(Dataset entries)
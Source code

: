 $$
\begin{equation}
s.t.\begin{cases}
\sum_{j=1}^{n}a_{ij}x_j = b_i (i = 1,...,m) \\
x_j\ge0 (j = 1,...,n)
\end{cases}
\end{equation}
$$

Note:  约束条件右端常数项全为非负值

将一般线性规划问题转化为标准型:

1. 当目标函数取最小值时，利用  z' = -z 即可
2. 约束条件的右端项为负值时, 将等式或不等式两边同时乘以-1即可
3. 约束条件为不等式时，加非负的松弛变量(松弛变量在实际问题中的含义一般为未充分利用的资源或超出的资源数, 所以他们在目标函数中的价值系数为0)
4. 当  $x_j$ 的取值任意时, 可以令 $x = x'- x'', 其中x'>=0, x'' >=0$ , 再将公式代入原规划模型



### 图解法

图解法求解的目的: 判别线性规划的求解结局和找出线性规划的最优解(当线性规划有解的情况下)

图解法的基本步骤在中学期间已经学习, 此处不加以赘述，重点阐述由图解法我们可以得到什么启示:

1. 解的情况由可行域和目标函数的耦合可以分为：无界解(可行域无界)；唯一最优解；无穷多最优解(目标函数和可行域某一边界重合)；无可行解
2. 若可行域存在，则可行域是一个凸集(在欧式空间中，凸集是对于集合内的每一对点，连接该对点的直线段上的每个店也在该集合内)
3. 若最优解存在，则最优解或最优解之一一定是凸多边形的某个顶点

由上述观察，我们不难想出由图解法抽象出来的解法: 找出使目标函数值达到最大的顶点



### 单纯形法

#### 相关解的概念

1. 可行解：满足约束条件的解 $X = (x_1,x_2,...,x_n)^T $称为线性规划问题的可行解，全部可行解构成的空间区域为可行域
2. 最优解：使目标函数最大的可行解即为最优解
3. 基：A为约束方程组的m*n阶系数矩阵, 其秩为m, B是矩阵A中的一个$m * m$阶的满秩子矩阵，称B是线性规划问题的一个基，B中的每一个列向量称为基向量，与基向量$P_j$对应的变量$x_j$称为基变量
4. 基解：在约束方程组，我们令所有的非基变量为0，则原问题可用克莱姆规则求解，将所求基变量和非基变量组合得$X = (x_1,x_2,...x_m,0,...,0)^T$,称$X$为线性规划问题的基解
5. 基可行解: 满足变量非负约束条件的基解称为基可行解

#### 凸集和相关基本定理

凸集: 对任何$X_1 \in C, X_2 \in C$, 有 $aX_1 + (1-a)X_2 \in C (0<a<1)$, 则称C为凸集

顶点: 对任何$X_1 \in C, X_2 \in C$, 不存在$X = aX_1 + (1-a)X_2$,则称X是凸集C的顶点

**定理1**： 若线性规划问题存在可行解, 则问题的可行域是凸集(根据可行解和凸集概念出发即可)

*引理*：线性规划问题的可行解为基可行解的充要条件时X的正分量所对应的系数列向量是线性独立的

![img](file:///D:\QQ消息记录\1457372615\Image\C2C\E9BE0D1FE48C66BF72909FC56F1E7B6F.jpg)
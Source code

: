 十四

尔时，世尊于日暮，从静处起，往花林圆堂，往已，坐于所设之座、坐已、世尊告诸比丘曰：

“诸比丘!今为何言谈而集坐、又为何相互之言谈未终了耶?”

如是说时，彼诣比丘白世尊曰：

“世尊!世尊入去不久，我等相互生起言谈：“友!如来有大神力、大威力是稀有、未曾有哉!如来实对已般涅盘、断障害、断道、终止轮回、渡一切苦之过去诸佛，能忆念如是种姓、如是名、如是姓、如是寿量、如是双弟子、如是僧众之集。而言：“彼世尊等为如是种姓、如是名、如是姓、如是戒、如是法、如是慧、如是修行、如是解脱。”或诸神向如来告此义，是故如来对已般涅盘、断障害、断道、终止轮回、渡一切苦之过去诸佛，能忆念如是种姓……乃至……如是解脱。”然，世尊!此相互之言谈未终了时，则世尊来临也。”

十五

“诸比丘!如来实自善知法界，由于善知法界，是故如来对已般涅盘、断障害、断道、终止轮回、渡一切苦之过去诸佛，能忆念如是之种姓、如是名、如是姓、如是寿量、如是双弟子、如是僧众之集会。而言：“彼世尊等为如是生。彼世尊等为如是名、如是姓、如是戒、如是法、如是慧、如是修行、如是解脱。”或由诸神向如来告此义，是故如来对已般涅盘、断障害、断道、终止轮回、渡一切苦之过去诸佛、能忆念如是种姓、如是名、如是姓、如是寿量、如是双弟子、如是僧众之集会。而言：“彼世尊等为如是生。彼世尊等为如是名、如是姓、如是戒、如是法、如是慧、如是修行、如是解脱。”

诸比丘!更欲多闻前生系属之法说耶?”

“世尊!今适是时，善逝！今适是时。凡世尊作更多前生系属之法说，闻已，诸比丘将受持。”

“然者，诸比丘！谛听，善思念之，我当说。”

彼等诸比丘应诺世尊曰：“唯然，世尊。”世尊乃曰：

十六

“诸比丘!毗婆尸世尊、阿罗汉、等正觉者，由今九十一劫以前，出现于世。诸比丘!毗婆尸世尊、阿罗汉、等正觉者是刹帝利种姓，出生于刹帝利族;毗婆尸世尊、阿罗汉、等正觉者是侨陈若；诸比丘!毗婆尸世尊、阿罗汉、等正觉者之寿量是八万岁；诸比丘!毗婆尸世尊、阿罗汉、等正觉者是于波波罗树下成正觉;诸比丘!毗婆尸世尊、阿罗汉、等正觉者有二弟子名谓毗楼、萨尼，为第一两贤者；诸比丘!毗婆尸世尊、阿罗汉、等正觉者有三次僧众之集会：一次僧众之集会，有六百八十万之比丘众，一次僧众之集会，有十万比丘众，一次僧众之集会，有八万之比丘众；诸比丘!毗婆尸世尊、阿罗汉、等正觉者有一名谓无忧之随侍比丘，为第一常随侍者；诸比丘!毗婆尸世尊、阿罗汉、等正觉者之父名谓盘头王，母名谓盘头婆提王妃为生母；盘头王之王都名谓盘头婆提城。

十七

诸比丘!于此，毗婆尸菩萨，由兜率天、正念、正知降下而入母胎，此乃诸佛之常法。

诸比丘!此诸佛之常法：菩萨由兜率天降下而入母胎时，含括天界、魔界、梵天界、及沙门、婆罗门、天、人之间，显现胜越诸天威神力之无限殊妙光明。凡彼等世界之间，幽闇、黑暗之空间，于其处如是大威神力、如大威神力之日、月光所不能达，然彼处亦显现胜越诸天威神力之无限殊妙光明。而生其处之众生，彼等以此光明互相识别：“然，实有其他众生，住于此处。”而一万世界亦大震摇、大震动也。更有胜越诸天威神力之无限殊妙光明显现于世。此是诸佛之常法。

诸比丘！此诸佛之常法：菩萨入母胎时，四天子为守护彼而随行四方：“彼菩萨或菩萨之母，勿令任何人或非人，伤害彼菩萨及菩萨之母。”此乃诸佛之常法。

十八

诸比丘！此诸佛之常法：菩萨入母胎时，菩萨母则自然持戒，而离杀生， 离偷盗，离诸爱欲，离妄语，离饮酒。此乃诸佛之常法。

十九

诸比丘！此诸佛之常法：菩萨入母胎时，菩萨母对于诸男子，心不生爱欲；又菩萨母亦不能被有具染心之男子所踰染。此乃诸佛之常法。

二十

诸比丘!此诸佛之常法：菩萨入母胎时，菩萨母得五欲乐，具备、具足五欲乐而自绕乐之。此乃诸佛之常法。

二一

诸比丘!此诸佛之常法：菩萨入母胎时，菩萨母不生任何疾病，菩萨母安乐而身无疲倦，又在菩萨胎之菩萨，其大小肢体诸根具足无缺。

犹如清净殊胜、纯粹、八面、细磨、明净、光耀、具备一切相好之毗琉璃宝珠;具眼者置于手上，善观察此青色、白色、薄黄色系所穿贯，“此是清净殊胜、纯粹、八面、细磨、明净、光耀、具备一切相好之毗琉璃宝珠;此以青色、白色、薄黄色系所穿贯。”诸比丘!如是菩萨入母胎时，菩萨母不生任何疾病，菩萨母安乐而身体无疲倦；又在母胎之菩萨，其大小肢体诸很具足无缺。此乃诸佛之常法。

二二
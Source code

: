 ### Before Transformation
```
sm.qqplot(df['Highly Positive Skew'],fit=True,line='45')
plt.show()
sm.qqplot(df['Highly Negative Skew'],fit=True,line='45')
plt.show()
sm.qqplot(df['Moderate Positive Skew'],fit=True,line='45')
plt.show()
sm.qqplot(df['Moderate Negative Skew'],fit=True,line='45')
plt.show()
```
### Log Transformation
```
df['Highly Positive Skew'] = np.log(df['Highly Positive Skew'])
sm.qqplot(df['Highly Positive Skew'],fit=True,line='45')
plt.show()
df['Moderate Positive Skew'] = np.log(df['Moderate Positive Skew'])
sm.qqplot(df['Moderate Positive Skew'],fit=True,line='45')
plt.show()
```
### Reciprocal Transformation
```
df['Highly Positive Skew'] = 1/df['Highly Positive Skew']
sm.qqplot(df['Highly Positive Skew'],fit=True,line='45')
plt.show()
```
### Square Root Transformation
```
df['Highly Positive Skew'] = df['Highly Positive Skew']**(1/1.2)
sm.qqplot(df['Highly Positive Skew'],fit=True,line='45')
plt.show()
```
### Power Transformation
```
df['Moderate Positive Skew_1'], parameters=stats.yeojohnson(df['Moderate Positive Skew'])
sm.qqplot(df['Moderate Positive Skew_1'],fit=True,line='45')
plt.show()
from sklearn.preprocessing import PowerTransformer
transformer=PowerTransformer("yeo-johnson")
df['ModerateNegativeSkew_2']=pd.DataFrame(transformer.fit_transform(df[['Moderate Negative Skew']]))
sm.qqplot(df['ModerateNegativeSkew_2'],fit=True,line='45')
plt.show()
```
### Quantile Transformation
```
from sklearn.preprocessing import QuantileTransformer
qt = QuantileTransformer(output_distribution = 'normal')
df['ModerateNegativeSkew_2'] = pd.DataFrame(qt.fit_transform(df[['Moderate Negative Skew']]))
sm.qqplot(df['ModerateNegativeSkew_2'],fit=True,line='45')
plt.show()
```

● YOUR TASK
What you give back should be only the lines of the records above, starting at the line with "3. 若最优解存在，则最优解或最优解之一一定是凸多边形的某个顶点" and ending at the line with "如是说时，彼诣比丘白世尊曰：", restated word for word.

● ANSWER SECTION
3. 若最优解存在，则最优解或最优解之一一定是凸多边形的某个顶点

由上述观察，我们不难想出由图解法抽象出来的解法: 找出使目标函数值达到最大的顶点



### 单纯形法

#### 相关解的概念

1. 可行解：满足约束条件的解 $X = (x_1,x_2,...,x_n)^T $称为线性规划问题的可行解，全部可行解构成的空间区域为可行域
2. 最优解：使目标函数最大的可行解即为最优解
3. 基：A为约束方程组的m*n阶系数矩阵, 其秩为m, B是矩阵A中的一个$m * m$阶的满秩子矩阵，称B是线性规划问题的一个基，B中的每一个列向量称为基向量，与基向量$P_j$对应的变量$x_j$称为基变量
4. 基解：在约束方程组，我们令所有的非基变量为0，则原问题可用克莱姆规则求解，将所求基变量和非基变量组合得$X = (x_1,x_2,...x_m,0,...,0)^T$,称$X$为线性规划问题的基解
5. 基可行解: 满足变量非负约束条件的基解称为基可行解

#### 凸集和相关基本定理

凸集: 对任何$X_1 \in C, X_2 \in C$, 有 $aX_1 + (1-a)X_2 \in C (0<a<1)$, 则称C为凸集

顶点: 对任何$X_1 \in C, X_2 \in C$, 不存在$X = aX_1 + (1-a)X_2$,则称X是凸集C的顶点

**定理1**： 若线性规划问题存在可行解, 则问题的可行域是凸集(根据可行解和凸集概念出发即可)

*引理*：线性规划问题的可行解为基可行解的充要条件时X的正分量所对应的系数列向量是线性独立的

![img](file:///D:\QQ消息记录\1457372615\Image\C2C\E9BE0D1FE48C66BF72909FC56F1E7B6F.jpg)
Source code

: 十四

尔时，世尊于日暮，从静处起，往花林圆堂，往已，坐于所设之座、坐已、世尊告诸比丘曰：

“诸比丘!今为何言谈而集坐、又为何相互之言谈未终了耶?”

如是说时，彼诣比丘白世尊曰：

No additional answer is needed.